VATICAN CITY (Reuters) - Venezuelan President Nicolas Maduro made a surprise visit on Monday to Pope Francis, who urged the embattled leader to alleviate people’s suffering and negotiate with the opposition to solve his country’s crisis.
The private, evening meeting took place in the framework of the “worrying” situation in Venezuela which was “weighing heavily on the entire population”, a Vatican statement said.
It said the pope had urged Maduro to “courageously take up the path of sincere and constructive dialogue to alleviate the suffering of the people, most of all the poor, and to promote a climate of renewed social cohesion, which will allow people to look to the future of the nation with hope”.
Despite its oil wealth, Venezuela has plunged into economic crisis, with many people skipping meals due to shortages and soaring prices.
Maduro was on a tour of oil-producing countries and first word of his presence in Italy came in the Vatican statement.
Significantly, the meeting with the pope came as a joint announcement in Caracas said the government and the opposition would hold talks on Sunday. It was not clear if Maduro would attend.
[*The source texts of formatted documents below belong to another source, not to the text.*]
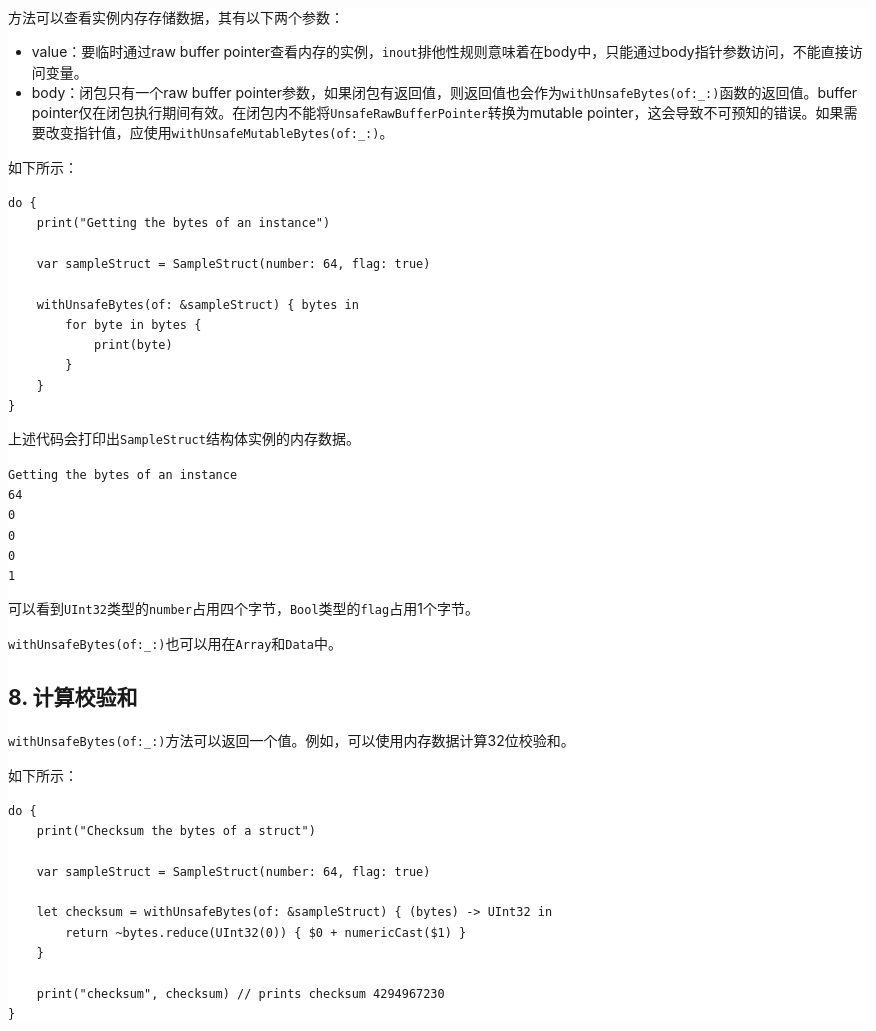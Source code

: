 方法可以查看实例内存存储数据，其有以下两个参数：

- value：要临时通过raw buffer pointer查看内存的实例，`inout`排他性规则意味着在body中，只能通过body指针参数访问，不能直接访问变量。
- body：闭包只有一个raw buffer pointer参数，如果闭包有返回值，则返回值也会作为`withUnsafeBytes(of:_:)`函数的返回值。buffer pointer仅在闭包执行期间有效。在闭包内不能将`UnsafeRawBufferPointer`转换为mutable pointer，这会导致不可预知的错误。如果需要改变指针值，应使用`withUnsafeMutableBytes(of:_:)`。

如下所示：

```
do {
    print("Getting the bytes of an instance")
    
    var sampleStruct = SampleStruct(number: 64, flag: true)
    
    withUnsafeBytes(of: &sampleStruct) { bytes in
        for byte in bytes {
            print(byte)
        }
    }
}
```

上述代码会打印出`SampleStruct`结构体实例的内存数据。

```
Getting the bytes of an instance
64
0
0
0
1
```

可以看到`UInt32`类型的`number`占用四个字节，`Bool`类型的`flag`占用1个字节。

`withUnsafeBytes(of:_:)`也可以用在`Array`和`Data`中。

## 8. 计算校验和

`withUnsafeBytes(of:_:)`方法可以返回一个值。例如，可以使用内存数据计算32位校验和。

如下所示：

```
do {
    print("Checksum the bytes of a struct")
    
    var sampleStruct = SampleStruct(number: 64, flag: true)
    
    let checksum = withUnsafeBytes(of: &sampleStruct) { (bytes) -> UInt32 in
        return ~bytes.reduce(UInt32(0)) { $0 + numericCast($1) }
    }
    
    print("checksum", checksum) // prints checksum 4294967230
}
```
Venezuela has seen a worsening political standoff and protests since the suspension of a referendum drive to remove the unpopular Maduro.
Foes say Maduro, 53, has veered openly into dictatorship by sidelining the opposition-led congress, jailing opponents and then leaning on compliant judicial and electoral authorities to stop a recall referendum.
An official of Maduro’s Socialist Party said the Vatican and Union of South American Nations (UNASUR), which has been leading a dialogue initiative, would monitor Sunday’s talks on Margarita Island.